Stable Angina
Part I: Diagnosis and Management of Stable Angina
1.1 Differentiating Stable vs. Unstable Angina: The Core Clinical Distinction
Stable angina
- Predictable chest discomfort due to myocardial ischemia from mismatch of oxygen supply/demand, usually from atherosclerotic coronary disease.
- Pain: heavy, dull or tight; builds over minutes; typically 5–10 minutes.
- Triggered by exertion or emotional stress; reliably relieved by rest or sublingual glyceryl trinitrate (GTN).
Unstable angina (an Acute Coronary Syndrome)
- Change in a previously predictable pattern: new onset, more severe/frequent, or occurring at rest/minimal exertion.
- Pain often >15 minutes and may not be fully relieved by rest or GTN.
- Suggests plaque disruption with non-occlusive thrombus and risk of myocardial infarction (MI).

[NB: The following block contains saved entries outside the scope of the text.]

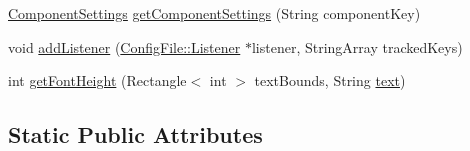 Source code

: \begin{DoxyCompactItemize}
\mbox{\hyperlink{classComponentConfigFile_1_1ComponentSettings}{Component\+Settings}} \mbox{\hyperlink{classComponentConfigFile_a708a5f5d09bb6f8bc00857eaa7bbc943}{get\+Component\+Settings}} (String component\+Key)
\item 
void \mbox{\hyperlink{classComponentConfigFile_a6b4babfe3b324fb37a00d9ab9b65f5ec}{add\+Listener}} (\mbox{\hyperlink{classConfigFile_1_1Listener}{Config\+File\+::\+Listener}} $\ast$listener, String\+Array tracked\+Keys)
\item 
int \mbox{\hyperlink{classComponentConfigFile_a21564a3d43977aac7ed217836fe79f73}{get\+Font\+Height}} (Rectangle$<$ int $>$ text\+Bounds, String \mbox{\hyperlink{classComponentConfigFile_a9bf86058d7f64d6ba94770c3dbf3cad8ac27156a5310c2ff67c46cd3cd629eb70}{text}})
\end{DoxyCompactItemize}
\subsection*{Static Public Attributes}
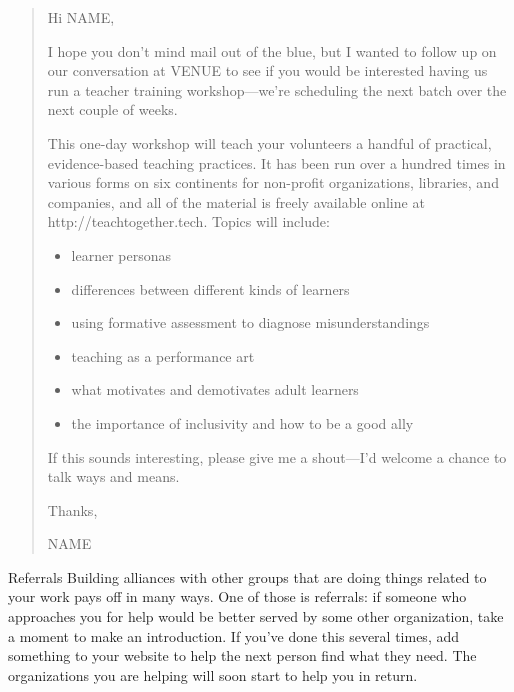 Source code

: \begin{quote}

  \noindent
  Hi NAME,

  I hope you don't mind mail out of the blue,
  but I wanted to follow up on our conversation at VENUE
  to see if you would be interested having us run a teacher training workshop---we're
  scheduling the next batch over the next couple of weeks.

  This one-day workshop will teach your volunteers
  a handful of practical, evidence-based teaching practices.
  It has been run over a hundred times in various forms on six continents
  for non-profit organizations, libraries, and companies,
  and all of the material is freely available online at http://teachtogether.tech.
  Topics will include:

  \begin{itemize}
  \item learner personas
  \item differences between different kinds of learners
  \item using formative assessment to diagnose misunderstandings
  \item teaching as a performance art
  \item what motivates and demotivates adult learners
  \item the importance of inclusivity and how to be a good ally
  \end{itemize}
  
  If this sounds interesting,
  please give me a shout---I'd welcome a chance to talk ways and means.

  Thanks,

  NAME

\end{quote}

\begin{aside}{Referrals}
  Building alliances with other groups that are doing things related to your work
  pays off in many ways.
  One of those is referrals:
  if someone who approaches you for help would be better served by some other organization,
  take a moment to make an introduction.
  If you've done this several times,
  add something to your website to help the next person find what they need.
  The organizations you are helping will soon start to help you in return.
\end{aside}


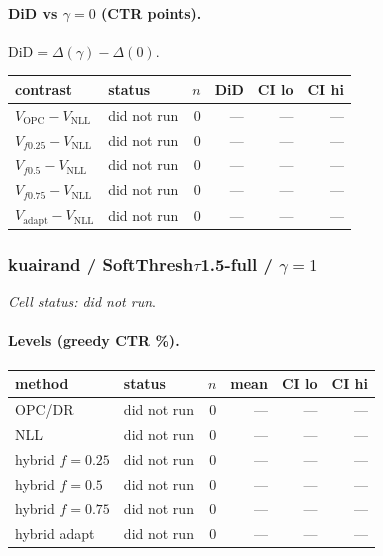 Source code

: \documentclass[10pt,a4paper]{article}
\begin{document}
\paragraph{DiD vs $\gamma=0$ (CTR points).} $\mathrm{DiD}=\Delta(\gamma)-\Delta(0)$.
{\centering\small\begin{tabular}{llrrrr}
\toprule contrast & status & $n$ & DiD & CI lo & CI hi \\
\midrule
$V_{\mathrm{OPC}}-V_{\mathrm{NLL}}$ & did not run & 0 & --- & --- & --- \\
$V_{f0.25}-V_{\mathrm{NLL}}$ & did not run & 0 & --- & --- & --- \\
$V_{f0.5}-V_{\mathrm{NLL}}$ & did not run & 0 & --- & --- & --- \\
$V_{f0.75}-V_{\mathrm{NLL}}$ & did not run & 0 & --- & --- & --- \\
$V_{\mathrm{adapt}}-V_{\mathrm{NLL}}$ & did not run & 0 & --- & --- & --- \\
\bottomrule\end{tabular}\par}
\bigskip
\subsubsection{kuairand / SoftThresh$\tau$1.5-full / $\gamma=1$}
\emph{Cell status: did not run}.
\paragraph{Levels (greedy CTR \%).}
{\centering\small\begin{tabular}{llrrrr}
\toprule method & status & $n$ & mean & CI lo & CI hi \\
\midrule
OPC/DR & did not run & 0 & --- & --- & --- \\
NLL & did not run & 0 & --- & --- & --- \\
hybrid $f{=}0.25$ & did not run & 0 & --- & --- & --- \\
hybrid $f{=}0.5$ & did not run & 0 & --- & --- & --- \\
hybrid $f{=}0.75$ & did not run & 0 & --- & --- & --- \\
hybrid adapt & did not run & 0 & --- & --- & --- \\
\bottomrule\end{tabular}\par}
\end{document}
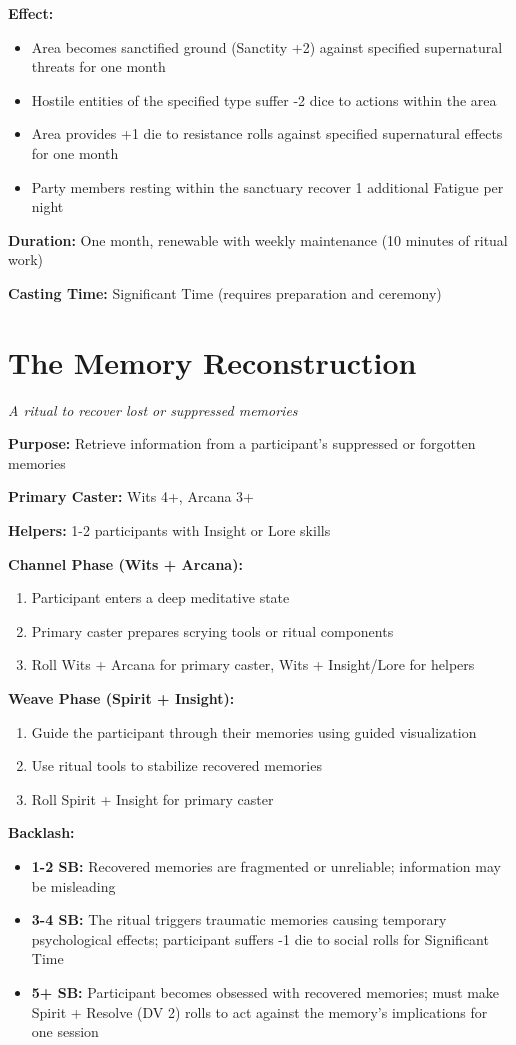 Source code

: \textbf{Effect:}
\begin{itemize}
\item Area becomes sanctified ground (Sanctity +2) against specified supernatural threats for one month
\item Hostile entities of the specified type suffer -2 dice to actions within the area
\item Area provides +1 die to resistance rolls against specified supernatural effects for one month
\item Party members resting within the sanctuary recover 1 additional Fatigue per night
\end{itemize}

\textbf{Duration:} One month, renewable with weekly maintenance (10 minutes of ritual work)

\textbf{Casting Time:} Significant Time (requires preparation and ceremony)

\section*{The Memory Reconstruction}
\textit{A ritual to recover lost or suppressed memories}

\textbf{Purpose:} Retrieve information from a participant's suppressed or forgotten memories

\textbf{Primary Caster:} Wits 4+, Arcana 3+

\textbf{Helpers:} 1-2 participants with Insight or Lore skills

\textbf{Channel Phase (Wits + Arcana):}
\begin{enumerate}
\item Participant enters a deep meditative state
\item Primary caster prepares scrying tools or ritual components
\item Roll Wits + Arcana for primary caster, Wits + Insight/Lore for helpers
\end{enumerate}

\textbf{Weave Phase (Spirit + Insight):}
\begin{enumerate}
\item Guide the participant through their memories using guided visualization
\item Use ritual tools to stabilize recovered memories
\item Roll Spirit + Insight for primary caster
\end{enumerate}

\textbf{Backlash:}
\begin{itemize}
\item \textbf{1-2 SB:} Recovered memories are fragmented or unreliable; information may be misleading
\item \textbf{3-4 SB:} The ritual triggers traumatic memories causing temporary psychological effects; participant suffers -1 die to social rolls for Significant Time
\item \textbf{5+ SB:} Participant becomes obsessed with recovered memories; must make Spirit + Resolve (DV 2) rolls to act against the memory's implications for one session
\end{itemize}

- Requires urgent medical attention.
Important differentials to consider (non-exhaustive)
- Pulmonary embolism, aortic dissection, pericarditis (sharp, pleuritic, positional pain), gastro-oesophageal reflux, oesophageal spasm (may respond to GTN), musculoskeletal pain, anxiety.
Comparison table (high-yield)
| Clinical Feature | Stable Angina | Unstable Angina (ACS) |
|---|---|---|
| Onset | Predictable with exertion/stress | New or change in pattern; may occur at rest |
| Duration | Typically 5–10 minutes | Often >15 minutes |
| Pain character | Tight, dull, heavy | More severe, unpredictable |
| Relief | Rest or sublingual GTN | Not completely relieved by rest/GTN |
| Associated features | SOB, lightheadedness | Severe dyspnoea, diaphoresis, nausea, syncope |
| Urgency | Chronic outpatient management | Medical emergency — admit for observation & treatment |
1.2 Initial Workup of Exertional Chest Pain in General Practice
GP role: triage — distinguish stable, non-urgent presentations from life-threatening emergencies using history, examination, and identification of “red flags.”
Red flags warranting immediate ambulance/ED referral
- Chest pain lasting ≥10 minutes or new pain at rest.
- Chest pain with severe dyspnoea, syncope, or presyncope.
- Hemodynamic instability (HR >120 bpm, SBP <90 mmHg).
- Signs of heart failure or pulmonary oedema.
- New ECG changes: ST-elevation/depression, new LBBB, complete heart block.
Assessment in clinic (if no red flags)
- Thorough history: onset, duration, character, precipitating/relieving factors.
- Cardiovascular risk factors: HTN, diabetes, hyperlipidaemia, smoking, obesity, family history, age.
- Resting 12‑lead ECG: first-line, quick, low-cost. Note: a normal ECG does NOT exclude ACS.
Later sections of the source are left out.